• **Exercise aim**
Below are the records. Retype, exactly, the lines from the first through the line with "Several parameters must", and leave out the pictures.

• **Records excerpted from a collection**

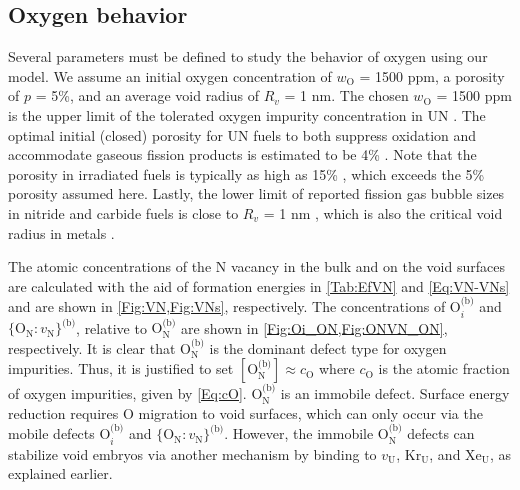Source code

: \documentclass[preprint,12pt,sort&compress]{elsarticle}
\newcommand{\?}{\stackrel{?}{=}}
\begin{document}
\subsection{Oxygen behavior}
\label{Sec:Oxygen}

Several parameters must be defined to study the behavior of oxygen using our model. We assume an initial oxygen concentration of $w_\text{O}$ = 1500 ppm, a porosity of $p$ = 5\%, and an average void radius of $R_v$ = 1 nm. The chosen $w_\text{O}$ = 1500 ppm is the upper limit of the tolerated oxygen impurity concentration in UN \cite{Rogozkin2003, Schuler2017}. The optimal initial (closed) porosity for UN fuels to both suppress oxidation and accommodate gaseous fission products is estimated to be 4\% \cite{Johnson2018}. Note that the porosity in irradiated fuels is typically as high as 15\% \cite{Nichenko2014}, which exceeds the 5\% porosity assumed here. Lastly, the lower limit of reported fission gas bubble sizes in nitride and carbide fuels is close to $R_v$ = 1 nm \cite{Matzke1986}, which is also the critical void radius in metals \cite{Zinkle1987b}.

The atomic concentrations of the N vacancy in the bulk and on the void surfaces are calculated with the aid of formation energies in \cref{Tab:EfVN} and \cref{Eq:VN-VNs} and are shown in \cref{Fig:VN,Fig:VNs}, respectively. The concentrations of $\text{O}_i^\text{(b)}$ and $\{\text{O}_\text{N} \! : \! v_\text{N}\}^\text{(b)}$, relative to $\text{O}_\text{N}^\text{(b)}$ are shown in \cref{Fig:Oi_ON,Fig:ONVN_ON}, respectively. It is clear that $\text{O}_\text{N}^\text{(b)}$ is the dominant defect type for oxygen impurities. Thus, it is justified to set $[ \text{O}_\text{N}^\text{(b)} ] \approx c_\text{O}$ where $c_\text{O}$ is the atomic fraction of oxygen impurities, given by \cref{Eq:cO}. $\text{O}_\text{N}^\text{(b)}$ is an immobile defect. Surface energy reduction requires O migration to void surfaces, which can only occur via the mobile defects $\text{O}_i^\text{(b)}$ and $\{\text{O}_\text{N} \! : \! v_\text{N}\}^\text{(b)}$. However, the immobile $\text{O}_\text{N}^\text{(b)}$ defects can stabilize void embryos via another mechanism by binding to $v_\text{U}$, $\text{Kr}_\text{U}$, and $\text{Xe}_\text{U}$, as explained earlier.
 
\end{document}
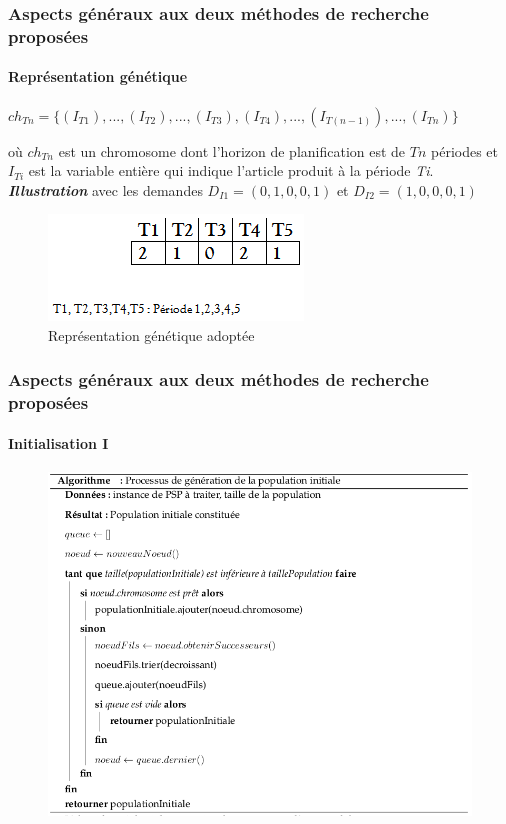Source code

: \documentclass[11pt]{beamer}
\begin{document}
 \begin{frame}
 \frametitle{Aspects généraux aux deux méthodes de recherche proposées}
 \framesubtitle{Représentation génétique}
	
	\begin{center}
		$ch_{Tn} = \{(I_{T1}),..., (I_{T2}),..., (I_{T3}), (I_{T4}),...,(I_{T(n-1)}),...,  (I_{Tn})\}$ \\
	\end{center}
	\hspace*{.5cm} où $ch_{Tn}$ est un chromosome dont l'horizon de planification est de $Tn$ périodes et $I_{Ti}$ est la variable entière qui indique l'article produit à la période \emph{Ti}.  \\
	
	\hspace*{.5cm} \textsl{\textbf{Illustration}} avec les demandes $D_{I1} = (0,1,0,0,1)$ et $D_{I2} = (1,0,0,0,1)$ 
 \begin{figure}[!h]
		\begin{center}
			\includegraphics[scale=.5]{img/adopt_gene_repr.png}
			\caption{Représentation génétique adoptée}
			\label{fig:adopt_gene_repr}
		\end{center}
 \end{figure}
 \end{frame}
 
 \begin{frame}
 \frametitle{Aspects généraux aux deux méthodes de recherche proposées}
 \framesubtitle{Initialisation I}
	
	\begin{figure}[!h]
		\begin{center}
			\includegraphics[scale=.4]{img/init_algo.png}
			\label{fig:adopt_gene_repr}
		\end{center}
 \end{figure}
	
 \end{frame}
 
\end{document}
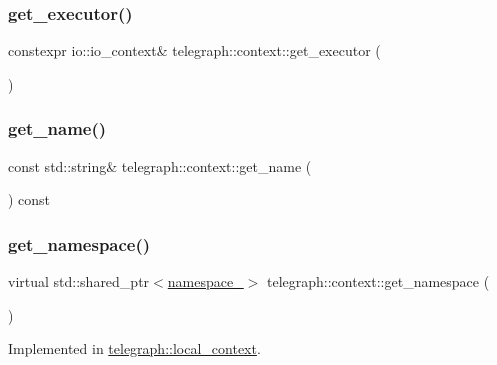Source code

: \subsubsection{\texorpdfstring{get\+\_\+executor()}{get\_executor()}}
{\footnotesize\ttfamily constexpr io\+::io\+\_\+context\& telegraph\+::context\+::get\+\_\+executor (\begin{DoxyParamCaption}{ }\end{DoxyParamCaption})\hspace{0.3cm}{\ttfamily [inline]}}

\mbox{\label{classtelegraph_1_1context_a56bd2af5bbfcdc234f6dd8df052585d7}} 
\subsubsection{\texorpdfstring{get\+\_\+name()}{get\_name()}}
{\footnotesize\ttfamily const std\+::string\& telegraph\+::context\+::get\+\_\+name (\begin{DoxyParamCaption}{ }\end{DoxyParamCaption}) const\hspace{0.3cm}{\ttfamily [inline]}}

\mbox{\label{classtelegraph_1_1context_a84d92cca54be9c4e885e2673480e45a1}} 
\subsubsection{\texorpdfstring{get\+\_\+namespace()}{get\_namespace()}\hspace{0.1cm}{\footnotesize\ttfamily [1/2]}}
{\footnotesize\ttfamily virtual std\+::shared\+\_\+ptr$<$\hyperlink{classtelegraph_1_1namespace__}{namespace\+\_\+}$>$ telegraph\+::context\+::get\+\_\+namespace (\begin{DoxyParamCaption}{ }\end{DoxyParamCaption})\hspace{0.3cm}{\ttfamily [pure virtual]}}



Implemented in \hyperlink{classtelegraph_1_1local__context_a71a19090a93c3193615e61940fba918a}{telegraph\+::local\+\_\+context}.

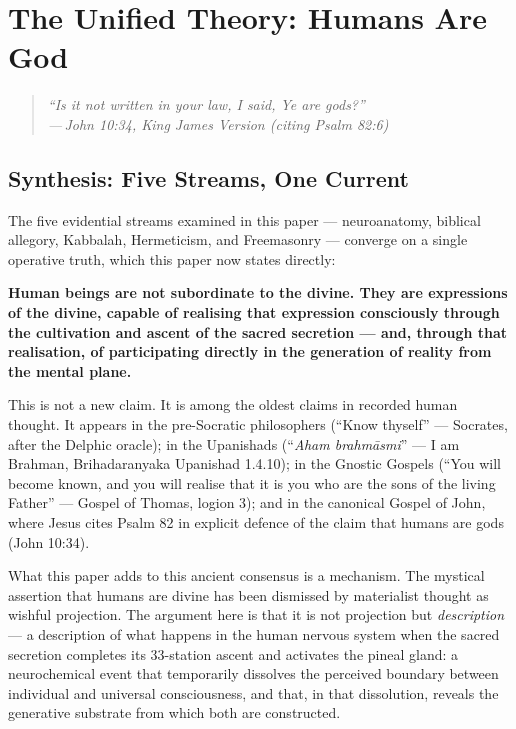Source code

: \documentclass[12pt, a4paper]{article}
\newcommand{\epigraph}[2]{%
  \begin{quote}
    \itshape ``#1''\\[0.3em]
    \normalfont\small\hfill ---\,#2
  \end{quote}
}
\begin{document}
\section{The Unified Theory: Humans Are God}
\label{sec:unified}

\epigraph{Is it not written in your law, I said, Ye are gods?}{John 10:34,
King James Version (citing Psalm 82:6)}

\subsection{Synthesis: Five Streams, One Current}

The five evidential streams examined in this paper — neuroanatomy, biblical
allegory, Kabbalah, Hermeticism, and Freemasonry — converge on a single
operative truth, which this paper now states directly:

\textbf{Human beings are not subordinate to the divine. They are expressions
of the divine, capable of realising that expression consciously through the
cultivation and ascent of the sacred secretion — and, through that realisation,
of participating directly in the generation of reality from the mental plane.}

This is not a new claim. It is among the oldest claims in recorded human
thought. It appears in the pre-Socratic philosophers (``Know thyself'' —
Socrates, after the Delphic oracle); in the Upanishads (``\emph{Aham
brahm\=asmi}'' — I am Brahman, Brihadaranyaka Upanishad 1.4.10); in
the Gnostic Gospels (``You will become known, and you will realise that it is
you who are the sons of the living Father'' — Gospel of Thomas,
logion 3); and in the canonical Gospel of John, where Jesus cites Psalm 82
in explicit defence of the claim that humans are gods (John 10:34).

What this paper adds to this ancient consensus is a mechanism. The mystical
assertion that humans are divine has been dismissed by materialist thought as
wishful projection. The argument here is that it is not projection but
\emph{description} — a description of what happens in the human nervous system
when the sacred secretion completes its 33-station ascent and activates the
pineal gland: a neurochemical event that temporarily dissolves the
perceived boundary between individual and universal consciousness, and that,
in that dissolution, reveals the generative substrate from which both are
constructed.
\end{document}
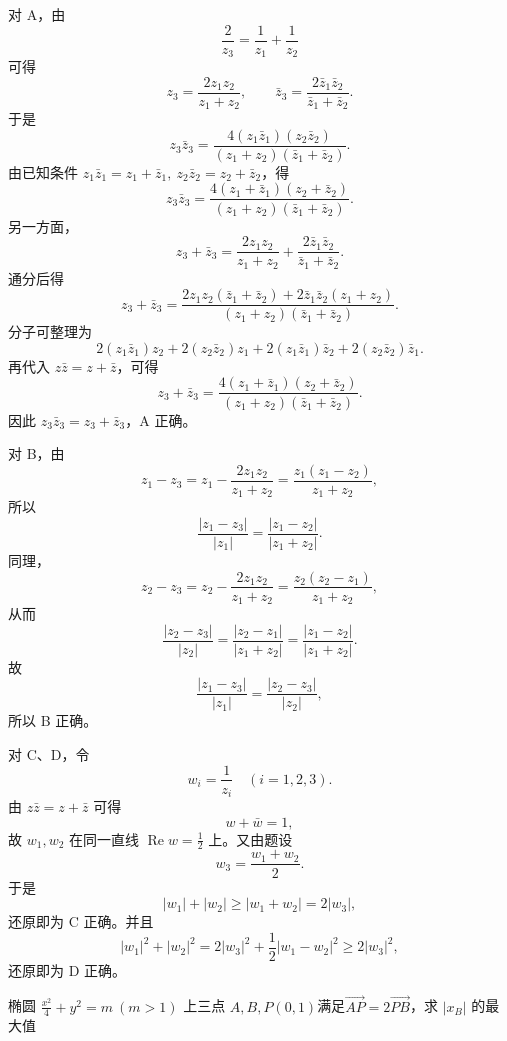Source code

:\begin{solution}
对 A，由
\[
\frac{2}{z_3}=\frac{1}{z_1}+\frac{1}{z_2}
\]
可得
\[
z_3=\frac{2z_1z_2}{z_1+z_2},\qquad \bar z_3=\frac{2\bar z_1\bar z_2}{\bar z_1+\bar z_2}.
\]
于是
\[
z_3\bar z_3=\frac{4(z_1\bar z_1)(z_2\bar z_2)}{(z_1+z_2)(\bar z_1+\bar z_2)}.
\]
由已知条件 $z_1\bar z_1=z_1+\bar z_1,\ z_2\bar z_2=z_2+\bar z_2$，得
\[
z_3\bar z_3=\frac{4(z_1+\bar z_1)(z_2+\bar z_2)}{(z_1+z_2)(\bar z_1+\bar z_2)}.
\]
另一方面，
\[
z_3+\bar z_3=\frac{2z_1z_2}{z_1+z_2}+\frac{2\bar z_1\bar z_2}{\bar z_1+\bar z_2}.
\]
通分后得
\[
z_3+\bar z_3
=\frac{2z_1z_2(\bar z_1+\bar z_2)+2\bar z_1\bar z_2(z_1+z_2)}{(z_1+z_2)(\bar z_1+\bar z_2)}.
\]
分子可整理为
\[
2(z_1\bar z_1)z_2+2(z_2\bar z_2)z_1+2(z_1\bar z_1)\bar z_2+2(z_2\bar z_2)\bar z_1.
\]
再代入 $z\bar z=z+\bar z$，可得
\[
z_3+\bar z_3=\frac{4(z_1+\bar z_1)(z_2+\bar z_2)}{(z_1+z_2)(\bar z_1+\bar z_2)}.
\]
因此 $z_3\bar z_3=z_3+\bar z_3$，A 正确。

对 B，由
\[
z_1-z_3=z_1-\frac{2z_1z_2}{z_1+z_2}
=\frac{z_1(z_1-z_2)}{z_1+z_2},
\]
所以
\[
\frac{|z_1-z_3|}{|z_1|}
=\frac{|z_1-z_2|}{|z_1+z_2|}.
\]
同理，
\[
z_2-z_3=z_2-\frac{2z_1z_2}{z_1+z_2}
=\frac{z_2(z_2-z_1)}{z_1+z_2},
\]
从而
\[
\frac{|z_2-z_3|}{|z_2|}
=\frac{|z_2-z_1|}{|z_1+z_2|}
=\frac{|z_1-z_2|}{|z_1+z_2|}.
\]
故
\[
\frac{|z_1-z_3|}{|z_1|}=\frac{|z_2-z_3|}{|z_2|},
\]
所以 B 正确。

对 C、D，令
\[
w_i=\frac1{z_i}\quad(i=1,2,3).
\]
由 $z\bar z=z+\bar z$ 可得
\[
w+\bar w=1,
\]
故 $w_1,w_2$ 在同一直线 $\operatorname{Re}w=\frac12$ 上。又由题设
\[
w_3=\frac{w_1+w_2}{2}.
\]
于是
\[
|w_1|+|w_2|\ge |w_1+w_2|=2|w_3|,
\]
还原即为 C 正确。并且
\[
|w_1|^2+|w_2|^2
=2|w_3|^2+\frac12|w_1-w_2|^2\ge2|w_3|^2,
\]
还原即为 D 正确。
\end{solution}
\begin{example}[抹茶T1]
    椭圆 $\frac{x^2}{4}+y^2=m\ (m>1)$ 上三点 $A,B,P(0,1)$满足$\overrightarrow{AP}=2\overrightarrow{PB}$，求 $|x_B|$ 的最大值
\end{example}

• **Task result**
Source code

: \documentclass[preprint,12pt,sort&compress]{elsarticle}
\newcommand{\?}{\stackrel{?}{=}}
\begin{document}
\subsection{Oxygen behavior}
\label{Sec:Oxygen}

Several parameters must be defined to study the behavior of oxygen using our model. We assume an initial oxygen concentration of $w_\text{O}$ = 1500 ppm, a porosity of $p$ = 5\%, and an average void radius of $R_v$ = 1 nm. The chosen $w_\text{O}$ = 1500 ppm is the upper limit of the tolerated oxygen impurity concentration in UN \cite{Rogozkin2003, Schuler2017}. The optimal initial (closed) porosity for UN fuels to both suppress oxidation and accommodate gaseous fission products is estimated to be 4\% \cite{Johnson2018}. Note that the porosity in irradiated fuels is typically as high as 15\% \cite{Nichenko2014}, which exceeds the 5\% porosity assumed here. Lastly, the lower limit of reported fission gas bubble sizes in nitride and carbide fuels is close to $R_v$ = 1 nm \cite{Matzke1986}, which is also the critical void radius in metals \cite{Zinkle1987b}.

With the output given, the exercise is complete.